Poi la svolta, arrivata il giorno del suo diciottesimo compleanno. «Qualche giorno prima di compiere gli anni sono andata a fare una visita da un endocrinologo al San Gerardo che mi ha messo davanti a una realtà che fino ad allora avevo cercato di non vedere. Mi ha detto che gli organi interni avevano cominciato già da tempo a risentire della perdita di peso. Erano compromessi e le conseguenze non si sarebbero fatte attendere».

Il percorso fino alla guarigione

Il giorno del 18esimo Sarah Brizzolara ha firmato per il ricovero a Villa Garda. «La costante perdita di peso mi aveva tolto le energie. Non riuscivo nemmeno più a uscire di casa.
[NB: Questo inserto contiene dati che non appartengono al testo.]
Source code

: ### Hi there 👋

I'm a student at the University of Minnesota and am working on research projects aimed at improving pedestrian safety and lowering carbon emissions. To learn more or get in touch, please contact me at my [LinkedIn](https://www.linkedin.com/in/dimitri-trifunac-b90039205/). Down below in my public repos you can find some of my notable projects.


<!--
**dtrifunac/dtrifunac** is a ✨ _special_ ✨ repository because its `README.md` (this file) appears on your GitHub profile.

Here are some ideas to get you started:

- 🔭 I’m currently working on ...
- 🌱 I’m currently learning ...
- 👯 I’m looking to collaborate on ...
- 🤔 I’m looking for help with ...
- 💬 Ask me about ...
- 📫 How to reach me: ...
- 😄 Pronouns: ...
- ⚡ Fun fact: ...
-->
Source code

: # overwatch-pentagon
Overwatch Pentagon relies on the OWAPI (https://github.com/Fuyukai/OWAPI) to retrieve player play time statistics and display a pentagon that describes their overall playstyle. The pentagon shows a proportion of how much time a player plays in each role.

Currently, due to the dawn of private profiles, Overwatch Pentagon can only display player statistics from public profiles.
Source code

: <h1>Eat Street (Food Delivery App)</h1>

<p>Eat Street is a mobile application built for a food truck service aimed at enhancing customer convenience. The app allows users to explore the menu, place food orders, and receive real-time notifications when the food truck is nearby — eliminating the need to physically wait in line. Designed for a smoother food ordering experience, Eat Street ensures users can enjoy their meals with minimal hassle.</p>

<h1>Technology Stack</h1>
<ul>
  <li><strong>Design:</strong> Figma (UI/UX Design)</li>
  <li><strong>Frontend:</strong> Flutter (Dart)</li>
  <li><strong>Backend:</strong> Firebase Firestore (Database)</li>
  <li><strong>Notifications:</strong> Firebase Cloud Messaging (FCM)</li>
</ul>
Anni prima avevo cominciato la dieta per correre più veloce, mi sono ritrovata a non riuscire nemmeno a camminare». Un lungo percorso l’ha portata a uscire dal vortice dei disturbi del comportamento alimentare. Sei mesi in reparto dove è stata sottoposta a terapia alimentare e psicoterapeutica, ma anche a riabilitazione motoria. Poi altri sei mesi in day hospital. «Non è stato facile. Ho visto purtroppo tante ragazze abbandonare il percorso. E’ indispensabile affidarsi a specialisti, ma deve anche scattare qualcosa in se stessi».
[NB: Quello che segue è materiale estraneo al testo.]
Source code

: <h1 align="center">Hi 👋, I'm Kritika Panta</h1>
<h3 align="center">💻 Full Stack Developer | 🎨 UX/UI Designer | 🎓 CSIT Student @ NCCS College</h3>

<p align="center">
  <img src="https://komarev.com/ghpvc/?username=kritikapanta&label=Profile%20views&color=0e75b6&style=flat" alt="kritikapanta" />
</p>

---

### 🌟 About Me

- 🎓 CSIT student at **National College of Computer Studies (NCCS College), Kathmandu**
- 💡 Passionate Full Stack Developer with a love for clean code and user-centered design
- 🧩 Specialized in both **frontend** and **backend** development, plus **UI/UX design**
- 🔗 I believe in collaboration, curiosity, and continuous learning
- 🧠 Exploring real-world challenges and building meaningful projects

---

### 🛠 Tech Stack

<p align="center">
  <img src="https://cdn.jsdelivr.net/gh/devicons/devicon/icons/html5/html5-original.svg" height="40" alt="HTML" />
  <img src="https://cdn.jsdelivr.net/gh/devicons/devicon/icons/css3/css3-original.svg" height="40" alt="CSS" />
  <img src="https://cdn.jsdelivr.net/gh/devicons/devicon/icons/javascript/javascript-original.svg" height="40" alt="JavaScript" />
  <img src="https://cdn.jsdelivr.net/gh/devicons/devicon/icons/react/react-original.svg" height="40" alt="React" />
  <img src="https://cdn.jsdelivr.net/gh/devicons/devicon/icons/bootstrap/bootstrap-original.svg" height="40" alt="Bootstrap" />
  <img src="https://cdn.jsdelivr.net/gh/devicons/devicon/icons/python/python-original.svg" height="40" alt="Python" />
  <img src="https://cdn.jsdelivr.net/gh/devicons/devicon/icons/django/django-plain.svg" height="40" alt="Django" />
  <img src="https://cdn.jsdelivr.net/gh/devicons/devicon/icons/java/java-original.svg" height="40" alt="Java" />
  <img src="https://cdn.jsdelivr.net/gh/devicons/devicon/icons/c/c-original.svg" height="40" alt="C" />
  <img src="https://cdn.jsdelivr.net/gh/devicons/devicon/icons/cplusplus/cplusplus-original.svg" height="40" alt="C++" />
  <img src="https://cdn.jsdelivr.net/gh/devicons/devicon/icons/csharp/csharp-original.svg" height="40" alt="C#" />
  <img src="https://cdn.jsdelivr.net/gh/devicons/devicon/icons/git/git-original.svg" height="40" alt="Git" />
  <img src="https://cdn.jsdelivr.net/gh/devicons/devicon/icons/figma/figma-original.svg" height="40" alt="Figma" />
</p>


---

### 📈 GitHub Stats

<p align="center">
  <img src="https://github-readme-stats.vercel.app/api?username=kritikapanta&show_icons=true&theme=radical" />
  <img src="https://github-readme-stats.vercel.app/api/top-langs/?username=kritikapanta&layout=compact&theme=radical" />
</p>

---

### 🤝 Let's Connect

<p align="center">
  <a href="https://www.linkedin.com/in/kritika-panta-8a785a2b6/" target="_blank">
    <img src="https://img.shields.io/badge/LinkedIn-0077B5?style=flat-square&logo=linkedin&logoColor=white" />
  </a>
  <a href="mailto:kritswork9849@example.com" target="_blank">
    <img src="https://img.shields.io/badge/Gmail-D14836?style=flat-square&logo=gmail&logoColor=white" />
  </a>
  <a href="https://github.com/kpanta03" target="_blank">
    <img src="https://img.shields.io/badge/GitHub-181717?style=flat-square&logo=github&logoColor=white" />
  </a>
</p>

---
Ora, a distanza di anni dal percorso che l’ha portata verso la guarigione, è tornata a Villa Garda per dare il suo contributo nella ricerca nell’ambito dei disturbi alimentari. «La struttura ha un centro di ricerca che, previo consenso, raccoglie i dati medici delle persone guarite per inserirli in un database utile a confrontare i parametri tra il prima e il dopo. C’è infatti ancora molto da studiare sul post anoressia e ho voluto così dare il mio contributo».

Per lei tornare là dove l’hanno aiutata «è stata una grande emozione - ha spiegato anche sui social - Questo luogo ha significato la fine di un incubo. Un incubo che ha occupato 10 anni della mia vita dalle scuole medie. Ci si entra senza accorgersi, per motivi inaspettati. Nel mio caso il calcio, essere più magra, più veloce, più prestazionale. Un allenatore che ti sprona a dimagrire. Tu che ti senti più forte e più bella. E inizia una spirale da cui non è semplice sganciarsi».

"I disturbi alimentari non possono essere un tabù"

E conclude. «Serve un impegno anche culturale. I disturbi alimentari non possono essere un tabù. Occorre parlarne. Dire a ragazze e famiglie che si possono affrontare. Anche per me non è stato facile parlarne. Per tanto tempo andavo in paranoia all’idea. Mi sentivo giudicata. La me di allora avrebbe voluto sapere che non era solo un mio problema. Che qualcuno ci era già passato. E ne era uscito. Che con il giusto aiuto si può farcela».